概要
長編落語『羽団扇』(演じ手は2代目三遊亭円歌など)の前半部分が独立して、一席の落語となった。現在の演出は、上方の3代目桂米朝が発掘・再構成し復活させたものによる。東京では5代目古今亭志ん生が得意とした。
あらすじ
ある日、八五郎が昼寝をしていると、妻に起こされる。「お前さん、今日はどんな夢を見てたの?」
八五郎は見た夢の内容を思い出そうとしたが、なかなか思い出せず「夢は見なかったよ」とその場しのぎでごまかそうとするが、妻は納得せず「隠さなくたっていいじゃないの」というが、「それでもおれは夢を見てないんだよ」となおも八五郎が言うため、次第に夫婦げんかになる。
一方、その様子をたまたま見た隣人が両者を仲裁し、八五郎にどんな夢を見たかを興味津々に問うが、これまた「そもそも夢なんか見ちゃいないんだから、思い出せってのは無理な話だよ」と返され、また押し問答になる。
今度は長屋の大家さんが喧嘩の仲裁に入ったものの、やはり大家さんも八五郎の夢の内容が気になるらしく、夢の内容を問うが、「夢を見ていない」という八五郎の弁解も虚しく、「隠し事をするんならこの長屋を出ていってもらおう」と大家さんを怒らせてしまう。

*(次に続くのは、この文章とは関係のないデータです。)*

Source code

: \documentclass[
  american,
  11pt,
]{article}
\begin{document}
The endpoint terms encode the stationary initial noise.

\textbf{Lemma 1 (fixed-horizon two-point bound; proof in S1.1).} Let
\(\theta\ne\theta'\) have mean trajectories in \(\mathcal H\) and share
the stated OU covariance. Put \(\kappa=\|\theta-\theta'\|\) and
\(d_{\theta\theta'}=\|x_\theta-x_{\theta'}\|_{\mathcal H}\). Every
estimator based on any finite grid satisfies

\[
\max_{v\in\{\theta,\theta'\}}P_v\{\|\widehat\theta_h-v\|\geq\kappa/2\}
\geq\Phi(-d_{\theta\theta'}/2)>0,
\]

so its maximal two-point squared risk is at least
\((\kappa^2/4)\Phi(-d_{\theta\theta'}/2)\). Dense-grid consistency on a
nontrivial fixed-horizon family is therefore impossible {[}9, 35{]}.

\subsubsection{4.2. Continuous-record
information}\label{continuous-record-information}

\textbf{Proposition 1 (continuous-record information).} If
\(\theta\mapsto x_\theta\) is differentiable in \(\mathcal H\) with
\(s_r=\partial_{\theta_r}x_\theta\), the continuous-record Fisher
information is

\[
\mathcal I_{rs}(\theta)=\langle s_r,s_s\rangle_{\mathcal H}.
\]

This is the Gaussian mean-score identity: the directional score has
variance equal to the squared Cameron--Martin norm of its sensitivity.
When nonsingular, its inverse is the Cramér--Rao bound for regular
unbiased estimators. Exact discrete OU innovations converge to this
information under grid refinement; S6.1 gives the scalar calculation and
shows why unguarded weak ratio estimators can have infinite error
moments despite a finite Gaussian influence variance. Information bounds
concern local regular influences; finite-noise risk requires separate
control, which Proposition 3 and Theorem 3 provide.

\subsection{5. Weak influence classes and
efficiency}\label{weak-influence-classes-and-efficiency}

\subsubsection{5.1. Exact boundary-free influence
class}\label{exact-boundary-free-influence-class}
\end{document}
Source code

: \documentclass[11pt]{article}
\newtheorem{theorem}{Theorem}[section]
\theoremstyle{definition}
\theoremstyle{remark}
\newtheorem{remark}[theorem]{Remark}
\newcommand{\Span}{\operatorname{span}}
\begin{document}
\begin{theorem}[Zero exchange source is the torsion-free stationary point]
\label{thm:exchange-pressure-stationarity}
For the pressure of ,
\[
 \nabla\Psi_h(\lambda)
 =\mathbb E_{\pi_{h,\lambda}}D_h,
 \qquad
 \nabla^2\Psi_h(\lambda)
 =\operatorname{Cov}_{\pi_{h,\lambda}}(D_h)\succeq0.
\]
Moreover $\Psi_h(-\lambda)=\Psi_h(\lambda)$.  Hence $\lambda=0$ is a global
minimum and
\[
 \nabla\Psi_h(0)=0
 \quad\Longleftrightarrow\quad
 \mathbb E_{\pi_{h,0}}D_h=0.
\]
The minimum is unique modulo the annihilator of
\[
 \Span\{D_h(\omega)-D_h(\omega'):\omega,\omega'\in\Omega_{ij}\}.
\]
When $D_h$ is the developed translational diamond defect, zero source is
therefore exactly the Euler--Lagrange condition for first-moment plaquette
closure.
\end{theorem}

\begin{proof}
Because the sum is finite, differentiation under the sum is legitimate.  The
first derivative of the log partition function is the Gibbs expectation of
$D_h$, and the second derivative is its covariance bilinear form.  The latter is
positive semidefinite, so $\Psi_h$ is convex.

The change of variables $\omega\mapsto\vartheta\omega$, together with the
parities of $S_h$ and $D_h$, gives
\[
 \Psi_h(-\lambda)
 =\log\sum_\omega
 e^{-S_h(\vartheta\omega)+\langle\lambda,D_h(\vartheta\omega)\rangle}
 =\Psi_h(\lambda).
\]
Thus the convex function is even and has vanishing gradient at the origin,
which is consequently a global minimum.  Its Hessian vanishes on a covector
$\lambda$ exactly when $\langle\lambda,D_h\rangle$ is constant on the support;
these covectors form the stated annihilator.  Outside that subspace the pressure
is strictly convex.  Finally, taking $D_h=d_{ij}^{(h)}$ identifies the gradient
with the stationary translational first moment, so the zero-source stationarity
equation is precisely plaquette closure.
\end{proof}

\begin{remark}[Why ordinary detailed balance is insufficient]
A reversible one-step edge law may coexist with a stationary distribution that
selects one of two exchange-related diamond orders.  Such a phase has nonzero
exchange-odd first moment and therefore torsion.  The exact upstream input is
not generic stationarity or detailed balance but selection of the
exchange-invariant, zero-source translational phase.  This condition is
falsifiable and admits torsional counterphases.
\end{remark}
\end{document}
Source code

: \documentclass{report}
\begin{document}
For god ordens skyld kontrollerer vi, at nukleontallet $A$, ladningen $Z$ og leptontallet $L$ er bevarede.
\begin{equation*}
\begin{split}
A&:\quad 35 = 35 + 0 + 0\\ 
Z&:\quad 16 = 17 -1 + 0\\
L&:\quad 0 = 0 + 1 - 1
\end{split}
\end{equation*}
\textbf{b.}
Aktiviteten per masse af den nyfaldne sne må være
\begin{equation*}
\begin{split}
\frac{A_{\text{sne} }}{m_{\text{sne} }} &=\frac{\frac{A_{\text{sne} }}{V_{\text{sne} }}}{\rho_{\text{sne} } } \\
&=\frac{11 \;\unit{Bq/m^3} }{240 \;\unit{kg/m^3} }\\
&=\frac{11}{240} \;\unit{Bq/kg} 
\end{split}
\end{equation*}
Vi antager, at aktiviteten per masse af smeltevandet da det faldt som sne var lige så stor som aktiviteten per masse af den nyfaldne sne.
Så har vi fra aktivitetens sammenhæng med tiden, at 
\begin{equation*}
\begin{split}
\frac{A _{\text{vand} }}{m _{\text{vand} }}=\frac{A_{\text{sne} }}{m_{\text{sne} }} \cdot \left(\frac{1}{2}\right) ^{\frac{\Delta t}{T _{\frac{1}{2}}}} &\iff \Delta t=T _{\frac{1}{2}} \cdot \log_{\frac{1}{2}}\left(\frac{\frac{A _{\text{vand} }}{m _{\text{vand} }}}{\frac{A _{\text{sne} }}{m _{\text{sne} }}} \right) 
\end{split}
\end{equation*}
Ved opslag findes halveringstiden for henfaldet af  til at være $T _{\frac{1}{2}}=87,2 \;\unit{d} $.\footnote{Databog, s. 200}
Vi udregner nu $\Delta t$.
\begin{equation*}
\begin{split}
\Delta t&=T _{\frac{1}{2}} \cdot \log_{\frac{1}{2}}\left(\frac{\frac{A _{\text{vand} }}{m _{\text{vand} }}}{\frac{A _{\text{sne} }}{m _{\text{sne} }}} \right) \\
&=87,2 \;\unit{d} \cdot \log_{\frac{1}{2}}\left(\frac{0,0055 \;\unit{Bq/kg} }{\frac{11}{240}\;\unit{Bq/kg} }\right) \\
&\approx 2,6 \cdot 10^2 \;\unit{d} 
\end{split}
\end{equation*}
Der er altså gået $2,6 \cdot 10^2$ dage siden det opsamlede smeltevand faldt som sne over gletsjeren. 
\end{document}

八五郎が立ち退きの命令を拒否したため、お白州にてお裁きを受けることとなった。奉行は全面的に八五郎をかばったが、やはり夢の内容が気になるらしく、、見た夢を聞き出そうとする。八五郎は「夢は見ていない」と答えるが奉行の怒りを買い、縛り上げられて奉行所の庭木に吊るされてしまう。
しばらくすると、突風が吹いて、宙吊りにされた八五郎の体が浮き上がる。気がつけばそこは山奥で、目の前には天狗が立っていた。天狗いわく、「わしが奉行所の上を飛んで散歩しておったところ、たまたま理不尽な責め苦を受けている御前を見つけ、助け出したのだ」ということで、天狗もまた八五郎の夢の内容を聞き出そうとするが、八五郎はここでも「夢を見ていないので、詳しいことは話せません」と返した。しかし、天狗はそれを信じず、「わしを侮るとどうなるか、身をもって思い知るが良い」と八五郎に掴みかかり、首筋に尖った爪を食い込ませ、八五郎は呼吸困難になり悶える。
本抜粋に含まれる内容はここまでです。